Data supplied:
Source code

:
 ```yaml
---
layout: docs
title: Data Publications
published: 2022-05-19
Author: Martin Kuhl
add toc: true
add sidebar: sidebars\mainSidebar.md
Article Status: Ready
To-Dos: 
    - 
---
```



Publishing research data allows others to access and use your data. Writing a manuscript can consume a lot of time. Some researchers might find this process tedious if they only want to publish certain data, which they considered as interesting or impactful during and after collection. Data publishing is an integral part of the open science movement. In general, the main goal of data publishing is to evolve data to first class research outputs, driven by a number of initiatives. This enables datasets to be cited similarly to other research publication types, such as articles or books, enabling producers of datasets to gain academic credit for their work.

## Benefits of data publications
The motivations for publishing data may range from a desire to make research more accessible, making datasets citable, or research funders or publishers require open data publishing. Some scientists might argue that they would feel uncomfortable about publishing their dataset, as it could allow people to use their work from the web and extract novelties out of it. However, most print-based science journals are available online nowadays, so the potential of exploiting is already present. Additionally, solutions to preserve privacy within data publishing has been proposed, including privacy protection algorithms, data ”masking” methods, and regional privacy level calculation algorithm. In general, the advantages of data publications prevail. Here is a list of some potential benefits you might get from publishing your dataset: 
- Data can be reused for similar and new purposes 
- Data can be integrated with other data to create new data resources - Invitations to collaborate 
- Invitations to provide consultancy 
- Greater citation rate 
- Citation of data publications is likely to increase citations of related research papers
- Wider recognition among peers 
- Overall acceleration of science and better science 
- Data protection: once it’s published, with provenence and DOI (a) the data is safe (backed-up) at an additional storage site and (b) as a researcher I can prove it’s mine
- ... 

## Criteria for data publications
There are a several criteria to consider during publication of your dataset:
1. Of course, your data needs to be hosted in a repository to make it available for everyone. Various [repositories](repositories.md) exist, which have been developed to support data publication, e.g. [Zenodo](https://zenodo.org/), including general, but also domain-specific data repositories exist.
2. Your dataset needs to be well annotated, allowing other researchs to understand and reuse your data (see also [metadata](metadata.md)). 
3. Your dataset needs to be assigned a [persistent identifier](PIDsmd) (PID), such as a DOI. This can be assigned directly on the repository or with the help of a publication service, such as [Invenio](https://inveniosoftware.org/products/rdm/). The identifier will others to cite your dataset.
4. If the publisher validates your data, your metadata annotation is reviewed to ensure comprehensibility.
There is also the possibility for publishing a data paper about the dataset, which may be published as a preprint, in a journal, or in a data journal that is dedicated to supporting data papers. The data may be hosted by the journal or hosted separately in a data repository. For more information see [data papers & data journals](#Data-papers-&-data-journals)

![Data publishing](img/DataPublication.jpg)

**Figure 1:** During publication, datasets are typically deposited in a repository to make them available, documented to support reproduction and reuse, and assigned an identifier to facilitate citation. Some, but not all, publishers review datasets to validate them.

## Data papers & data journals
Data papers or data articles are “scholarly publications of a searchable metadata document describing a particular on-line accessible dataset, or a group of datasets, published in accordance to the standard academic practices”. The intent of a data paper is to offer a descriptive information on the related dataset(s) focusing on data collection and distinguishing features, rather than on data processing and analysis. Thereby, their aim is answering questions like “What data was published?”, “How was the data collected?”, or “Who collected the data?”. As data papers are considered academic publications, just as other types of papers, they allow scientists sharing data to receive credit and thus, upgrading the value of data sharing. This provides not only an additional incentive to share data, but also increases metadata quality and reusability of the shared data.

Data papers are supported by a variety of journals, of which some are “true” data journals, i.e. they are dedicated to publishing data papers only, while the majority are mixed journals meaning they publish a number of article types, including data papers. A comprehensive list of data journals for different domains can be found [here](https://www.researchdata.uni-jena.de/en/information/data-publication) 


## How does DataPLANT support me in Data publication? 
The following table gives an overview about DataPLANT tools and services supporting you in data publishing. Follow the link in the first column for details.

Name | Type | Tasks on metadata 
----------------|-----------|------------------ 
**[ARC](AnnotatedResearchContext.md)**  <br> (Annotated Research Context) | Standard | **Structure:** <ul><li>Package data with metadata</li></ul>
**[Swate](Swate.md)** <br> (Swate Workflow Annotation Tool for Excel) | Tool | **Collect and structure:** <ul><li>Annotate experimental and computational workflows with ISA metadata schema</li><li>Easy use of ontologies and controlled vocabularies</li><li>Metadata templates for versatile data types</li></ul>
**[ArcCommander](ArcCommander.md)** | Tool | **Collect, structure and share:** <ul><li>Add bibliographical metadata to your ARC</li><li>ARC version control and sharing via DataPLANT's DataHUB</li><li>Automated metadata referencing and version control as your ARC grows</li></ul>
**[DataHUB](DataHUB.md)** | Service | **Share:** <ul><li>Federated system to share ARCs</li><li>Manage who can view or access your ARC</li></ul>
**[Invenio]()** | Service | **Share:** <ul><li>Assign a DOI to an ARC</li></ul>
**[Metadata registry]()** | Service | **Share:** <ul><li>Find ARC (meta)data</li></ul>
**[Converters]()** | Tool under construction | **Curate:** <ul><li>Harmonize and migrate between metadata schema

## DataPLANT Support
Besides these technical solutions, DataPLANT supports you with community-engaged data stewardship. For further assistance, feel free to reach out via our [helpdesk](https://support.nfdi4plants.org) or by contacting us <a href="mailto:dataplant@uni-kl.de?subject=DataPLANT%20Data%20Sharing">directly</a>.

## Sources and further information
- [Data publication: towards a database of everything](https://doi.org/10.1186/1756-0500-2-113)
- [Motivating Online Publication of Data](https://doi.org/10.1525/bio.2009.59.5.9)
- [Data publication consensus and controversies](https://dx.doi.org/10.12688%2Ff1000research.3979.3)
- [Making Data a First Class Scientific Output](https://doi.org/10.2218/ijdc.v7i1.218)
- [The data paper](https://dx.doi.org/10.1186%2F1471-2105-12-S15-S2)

Your goal:
Using the listing above, return word for word each line from the one that has "- Invitations to provide consultancy" through the one that has "to validate them.", and no line outside that range.

Task answer:
- Invitations to provide consultancy 
- Greater citation rate 
- Citation of data publications is likely to increase citations of related research papers
- Wider recognition among peers 
- Overall acceleration of science and better science 
- Data protection: once it’s published, with provenence and DOI (a) the data is safe (backed-up) at an additional storage site and (b) as a researcher I can prove it’s mine
- ... 

## Criteria for data publications
There are a several criteria to consider during publication of your dataset:
1. Of course, your data needs to be hosted in a repository to make it available for everyone. Various [repositories](repositories.md) exist, which have been developed to support data publication, e.g. [Zenodo](https://zenodo.org/), including general, but also domain-specific data repositories exist.
2. Your dataset needs to be well annotated, allowing other researchs to understand and reuse your data (see also [metadata](metadata.md)). 
3. Your dataset needs to be assigned a [persistent identifier](PIDsmd) (PID), such as a DOI. This can be assigned directly on the repository or with the help of a publication service, such as [Invenio](https://inveniosoftware.org/products/rdm/). The identifier will others to cite your dataset.
4. If the publisher validates your data, your metadata annotation is reviewed to ensure comprehensibility.
There is also the possibility for publishing a data paper about the dataset, which may be published as a preprint, in a journal, or in a data journal that is dedicated to supporting data papers. The data may be hosted by the journal or hosted separately in a data repository. For more information see [data papers & data journals](#Data-papers-&-data-journals)

![Data publishing](img/DataPublication.jpg)

**Figure 1:** During publication, datasets are typically deposited in a repository to make them available, documented to support reproduction and reuse, and assigned an identifier to facilitate citation. Some, but not all, publishers review datasets to validate them.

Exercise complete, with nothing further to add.